Prenons le cas de la Communauté Économiques des États de l’Afrique de l’Ouest (CEDEAO). Dispose-t-elle du Zone de libre-échange? Les États de la Communauté jouissent-ils des avantages de cette zone ? Il suffit tout simplement de se déplacer vers la frontière de Sèmè-kraké pour se rendre compte que l’étape 1 de l’intégration économique, la libre circulation des biens et des personnes n’est pas entièrement effective. Quid de l’application du Tarif Extérieur Commun de la CEDEAO? Faudrait-il le rappeler qu’une zone de libre-échange est terre-à-terre une zone où circulent librement les personnes et leurs biens économiques. Autrement dit, un espace où s’échangent librement les biens.

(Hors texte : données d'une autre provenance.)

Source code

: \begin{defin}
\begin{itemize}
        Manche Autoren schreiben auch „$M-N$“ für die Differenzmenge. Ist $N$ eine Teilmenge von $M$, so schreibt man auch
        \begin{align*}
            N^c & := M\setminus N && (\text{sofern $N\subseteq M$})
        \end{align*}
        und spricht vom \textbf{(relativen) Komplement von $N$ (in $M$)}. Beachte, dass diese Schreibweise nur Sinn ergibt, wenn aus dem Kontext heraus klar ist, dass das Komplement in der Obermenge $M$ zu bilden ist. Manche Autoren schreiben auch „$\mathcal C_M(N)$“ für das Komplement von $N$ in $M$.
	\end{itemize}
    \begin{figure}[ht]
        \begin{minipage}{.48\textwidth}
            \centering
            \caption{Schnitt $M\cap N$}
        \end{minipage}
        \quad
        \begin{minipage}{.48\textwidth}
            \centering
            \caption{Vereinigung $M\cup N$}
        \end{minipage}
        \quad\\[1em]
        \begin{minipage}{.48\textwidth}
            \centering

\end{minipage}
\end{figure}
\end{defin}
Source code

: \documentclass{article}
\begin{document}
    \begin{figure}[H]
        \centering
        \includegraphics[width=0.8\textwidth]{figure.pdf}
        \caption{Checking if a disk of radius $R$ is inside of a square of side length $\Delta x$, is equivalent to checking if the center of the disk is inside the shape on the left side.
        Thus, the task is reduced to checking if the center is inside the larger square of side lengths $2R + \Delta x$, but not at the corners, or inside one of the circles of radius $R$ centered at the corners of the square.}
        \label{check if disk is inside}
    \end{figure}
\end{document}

Je ne cesserai de le répéter, l’intégration va au-delà de la coopération entre États, fut-elle bilatérale ou multilatérale; car elle couvre plusieurs dimensions. L’intégration n’est pas à confondre aussi avec la diplomatie. C’est une science et des théories bien élaborées qui ont connu un regain d’intérêts et d’attention avec la construction européenne. Le processus d’intégration en Afrique est lent, certes, mais il est plus dangereux de vouloir sauter les étapes. Au figuré les pays africains dans ce processus sont semblables aux chevaux avec des œillères qui entravent une partie de leur champs de vision latéral et arrière.
Je veux croire au nouveau leadership imprimé depuis son arrivée à la tête de l’Union Africaine par le Président Kagamé. Je veux croire aussi au duo Kagamé-Mahamat pour accélérer le processus d’intégration. Mais c’est sur les CERs qu’il faut bâtir et construire l’Union africaine. La coordination et l’harmonisation des CERs sont indispensables. Et cela commence par la libre circulation des biens et des personnes avant tout ; elle-même tributaire de la sécurité de l’espace territorial. Nous avons déjà à plusieurs reprises mentionné les étapes semblables au barreau d’échelle de l’intégration économique. Il n’est pas superflu de les rappeler: zone de libre-échange préférentiel, zone de libre-échange, union douanière, marché commun, union économique monétaire. Chaque étape sautée est un gouffre qu’il nous sera difficile de surmonter plus tard.
Aujourd’hui, une zone de libre-échange continental telle que le prévoit le Président Kagamé est impossible à réaliser. Et même s’il arrivait que l’Accord soit signé lors du Sommet extraordinaire en cours, il ne sera pas effectif et sa mise en œuvre sera impossible. Une zone de libre-échange continental sera possible lorsque chaque CERs l’aurait rendu effectif dans son espace regional>.